A new visualization about #Linguistics for @la_lettura n.581. This time about loanwords in Italian.
In Linguistics, a loanword is a foreign word used in a language other than the source language. With loanwords, one normally refers to modern languages and not to Latin and ancient Greek, even if many modern loans actually re-propose classical lexical material (e.g. 'clone' or 'mass media' which came from English and broke through all the neo-Latin languages).
The various branches of Linguistics concerned with language contact phenomena distinguish between integrated and non-integrated loans (or importations), the latter as they are taken in their original form, usually spelled as it is; and substitutions, which have many internal variations (loan creation, l. rendering, l. translation or calque, reborrowing, etc). This position limits itself to acknowledging the appearance of loanwords and classifying them, and contrasts the (sometimes nitpicking) reaction from purists that sees the foreign word as an element of corruption of the national language.

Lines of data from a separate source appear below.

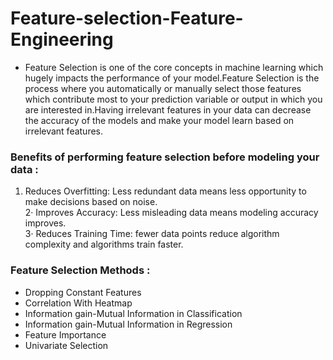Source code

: # Feature-selection-Feature-Engineering

* Feature Selection is one of the core concepts in machine learning which hugely impacts the performance of your model.Feature Selection is the process where you automatically or manually select those features which contribute most to your prediction variable or output in which you are interested in.Having irrelevant features in your data can decrease the accuracy of the models and make your model learn based on irrelevant features.

### Benefits of performing feature selection before modeling your data :

1. Reduces Overfitting: Less redundant data means less opportunity to make decisions based on noise.<br>
2· Improves Accuracy: Less misleading data means modeling accuracy improves.<br>
3· Reduces Training Time: fewer data points reduce algorithm complexity and algorithms train faster.<br>

### Feature Selection Methods :
- Dropping Constant Features 
- Correlation With Heatmap
- Information gain-Mutual Information in Classification
- Information gain-Mutual Information in Regression
- Feature Importance
- Univariate Selection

As far as Italian is concerned, thirty-five years ago Arrigo Castellani spoke resoundingly of 'Morbus anglicus', i.e. the invasion of words borrowed from English into the Italian use: a virus capable of infecting and corrupting the Italian language, in particular through non-integrated loans. And many years before, fascism had already reacted by creating the influential "Commission for the Italianness of the Language" of the Royal Academy which outlawed so-called 'barbarisms', especially in journalistic language and shop signs. One of the biggest scientific blunders to date, in this subject matter.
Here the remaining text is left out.